►

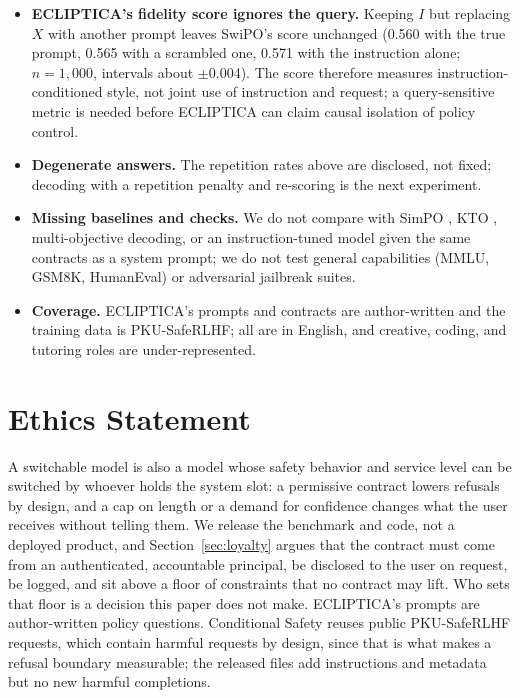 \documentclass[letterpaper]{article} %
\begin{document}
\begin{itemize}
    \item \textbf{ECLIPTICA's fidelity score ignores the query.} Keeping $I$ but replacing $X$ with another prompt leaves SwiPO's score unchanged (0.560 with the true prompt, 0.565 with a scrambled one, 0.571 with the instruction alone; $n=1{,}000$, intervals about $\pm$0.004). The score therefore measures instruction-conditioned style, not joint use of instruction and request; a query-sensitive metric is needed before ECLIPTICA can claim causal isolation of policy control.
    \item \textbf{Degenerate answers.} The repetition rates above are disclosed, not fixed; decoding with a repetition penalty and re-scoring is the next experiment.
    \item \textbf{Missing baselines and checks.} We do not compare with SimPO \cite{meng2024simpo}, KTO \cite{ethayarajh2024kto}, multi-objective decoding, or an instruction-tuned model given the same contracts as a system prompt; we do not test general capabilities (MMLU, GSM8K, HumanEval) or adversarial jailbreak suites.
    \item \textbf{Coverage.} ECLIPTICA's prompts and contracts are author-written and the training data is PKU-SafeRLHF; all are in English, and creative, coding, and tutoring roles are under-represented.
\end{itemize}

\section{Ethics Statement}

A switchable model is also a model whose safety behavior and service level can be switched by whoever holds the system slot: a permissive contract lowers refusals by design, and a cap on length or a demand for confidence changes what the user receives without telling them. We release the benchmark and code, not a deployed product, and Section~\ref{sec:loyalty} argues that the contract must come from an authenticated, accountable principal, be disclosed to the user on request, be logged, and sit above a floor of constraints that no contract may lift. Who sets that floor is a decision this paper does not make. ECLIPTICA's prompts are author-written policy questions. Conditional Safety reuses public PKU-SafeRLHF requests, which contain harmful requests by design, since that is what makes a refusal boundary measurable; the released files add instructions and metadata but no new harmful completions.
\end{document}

◄
►

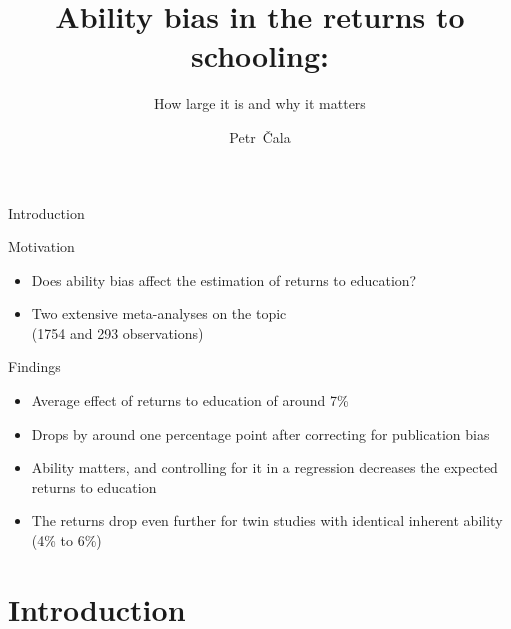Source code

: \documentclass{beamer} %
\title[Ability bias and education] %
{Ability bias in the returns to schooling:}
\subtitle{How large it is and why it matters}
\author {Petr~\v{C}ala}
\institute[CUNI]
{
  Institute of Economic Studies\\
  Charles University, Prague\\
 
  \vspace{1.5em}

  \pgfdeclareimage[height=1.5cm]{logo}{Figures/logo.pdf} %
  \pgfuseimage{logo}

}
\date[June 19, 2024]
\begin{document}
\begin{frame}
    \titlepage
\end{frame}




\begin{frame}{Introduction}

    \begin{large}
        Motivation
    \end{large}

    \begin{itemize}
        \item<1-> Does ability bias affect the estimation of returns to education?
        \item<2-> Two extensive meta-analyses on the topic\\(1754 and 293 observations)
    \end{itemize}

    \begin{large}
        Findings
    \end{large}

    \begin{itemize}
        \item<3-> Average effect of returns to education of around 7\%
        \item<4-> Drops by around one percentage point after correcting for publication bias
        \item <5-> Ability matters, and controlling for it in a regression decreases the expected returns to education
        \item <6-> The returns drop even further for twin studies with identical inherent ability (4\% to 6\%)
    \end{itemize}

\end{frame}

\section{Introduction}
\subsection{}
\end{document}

◄

■ BRIEF
The count alone is needed: how many lines of these entries contain the word "Introduction"?

■ EXERCISE SOLUTION
2